About this exercise: Go line by line through the entries and show those that hold the string "frac".

Stored data entries:
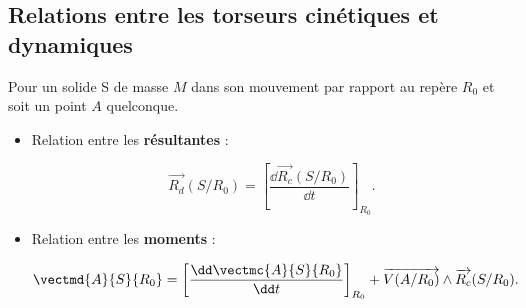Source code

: %
%
%
%
%

\subsection{Relations entre les torseurs cinétiques et dynamiques}
\begin{prop}
Pour un solide S de masse $M$ dans son mouvement par rapport au repère $R_0$ et soit un point $A$ quelconque.
\begin{itemize}
\item Relation entre les \textbf{résultantes} :

$$
\overrightarrow{R_d}(S/R_0)=\left[\frac{\dd \overrightarrow{R_c}(S/R_0)}{\dd t}\right]_{R_0}.
$$
\item Relation entre les \textbf{moments} :

$$
\vectmd{A}{S}{R_0}=\left[\frac{\dd \vectmc{A}{S}{R_0}}{\dd t}\right]_{R_0}+\overrightarrow{V(A/R_0)}\wedge \overrightarrow{R_c}(S/R_0).
$$
\end{itemize}
\end{prop}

Result:
\overrightarrow{R_d}(S/R_0)=\left[\frac{\dd \overrightarrow{R_c}(S/R_0)}{\dd t}\right]_{R_0}.
\vectmd{A}{S}{R_0}=\left[\frac{\dd \vectmc{A}{S}{R_0}}{\dd t}\right]_{R_0}+\overrightarrow{V(A/R_0)}\wedge \overrightarrow{R_c}(S/R_0).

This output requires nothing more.